Failures happen, and as young as the cloud computing industry is I am positive this will not be the last, or the biggest, outage.
But there were several issues with this incident (on both sides) that can teach us all something about planning for and handling crises.
How You Communicate in a Crisis is Critically Important
Amazon is facing its share of criticism for the AWS outage, as it should be. But the harshest criticism I’ve seen isn’t about the length of the outage, or the fact that there was one in the first place. The worst criticism I’ve read was about Amazon’s lack of any response for more than 40 minutes after the outage began—an eternity when your website is down.

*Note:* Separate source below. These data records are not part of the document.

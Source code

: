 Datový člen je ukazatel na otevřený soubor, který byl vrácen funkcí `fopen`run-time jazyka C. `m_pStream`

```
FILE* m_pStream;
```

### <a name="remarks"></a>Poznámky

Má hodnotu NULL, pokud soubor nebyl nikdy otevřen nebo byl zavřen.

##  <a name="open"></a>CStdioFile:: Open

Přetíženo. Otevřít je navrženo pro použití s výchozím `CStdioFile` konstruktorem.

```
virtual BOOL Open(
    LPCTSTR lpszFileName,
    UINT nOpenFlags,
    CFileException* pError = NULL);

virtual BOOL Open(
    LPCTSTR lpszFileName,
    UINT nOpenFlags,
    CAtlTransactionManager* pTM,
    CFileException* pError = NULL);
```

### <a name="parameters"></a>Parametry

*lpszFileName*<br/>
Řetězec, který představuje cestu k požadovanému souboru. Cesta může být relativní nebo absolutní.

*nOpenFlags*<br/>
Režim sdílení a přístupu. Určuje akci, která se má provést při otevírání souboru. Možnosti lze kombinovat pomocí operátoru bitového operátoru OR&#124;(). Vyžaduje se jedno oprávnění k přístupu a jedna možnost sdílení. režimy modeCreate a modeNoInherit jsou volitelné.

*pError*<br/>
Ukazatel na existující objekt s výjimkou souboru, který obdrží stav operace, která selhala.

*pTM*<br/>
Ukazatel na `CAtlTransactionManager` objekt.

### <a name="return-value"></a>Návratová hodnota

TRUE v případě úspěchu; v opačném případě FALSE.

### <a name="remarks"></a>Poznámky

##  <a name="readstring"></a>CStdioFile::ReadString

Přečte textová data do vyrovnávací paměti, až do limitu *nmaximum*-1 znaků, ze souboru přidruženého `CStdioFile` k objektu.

As the outage continued, many customers were upset that the updates appeared as if they had been written by the legal department (and judging by the delay in getting updates, they may have been) instead of being written by real human beings who were working to resolve the problem.
The lesson here is clear—when you have any kind of crisis, communication with those affected is extremely important. In emergency mode, it may not be possible to pick up the phone to talk to a client or customer, but updating your website or changing the voicemail message can have a major impact.
When you communicate with your customers about a problem, be honest and sincere. It’s amazing how much a little sincerity can do to appease an upset customer. 37 Signals is a great example. When their Basecamp service has an outage (which is extremely rare), they respond with a detailed explanation and a compassionate apology, which we’ve yet to see from Amazon.
Have a Contingency Plan
As I was hearing of some extremely large websites being completely down due to the AWS outage, I couldn’t help wondering why they built their systems without any redundancy or backup plan. Cloud computing is a relatively young industry, and although Amazon Web Services has been very reliable, failures happen. You wouldn’t stop backing up your computer just because you’d never had a hard drive crash—it’s just bound to happen sooner or later.
One of the biggest advantages of cloud computing is its rapid scalability. It is entirely possible to setup two completely separate cloud environments, one at AWS and one at Rackspace for instance, and simply have one be a backup ready to be scaled up to production when a failure occurs (either manually or automatically).
Now, what does this mean for you and me?
In my e-commerce business, we rely heavily on search engines to drive traffic (and revenues). In 2003, a Google update resulted in our website dropping from the top of page one to around page 50 for almost every major keyword phrase. Our traffic (and revenues) disappeared overnight. We scrambled to drive traffic through search marketing and other avenues, but it was too late by that point. It was our busy season and there were no customers.
Anytime you have the possibility for a single point of failure to cause a project or service to fail completely, you are just asking for trouble. I’ve seen it happen time and time again when companies hire a single contractor to program an application on a tight deadline, or rely on a single client for almost all of their income.
The solution in our e-commerce business was to diversify our marketing strategy. We still get a significant amount of traffic from search engines, but also drive revenues through search marketing, email marketing, social media and other forms of advertising. If another updates causes a drop, we will definitely be affected but it won’t be devastating.
Whether you have several contractors that can step in to help on projects in an emergency, or work to diversify your client roster so your biggest client doesn’t bring in the majority of your income, you should investigate ways you can limit the effect of any one incident on your business.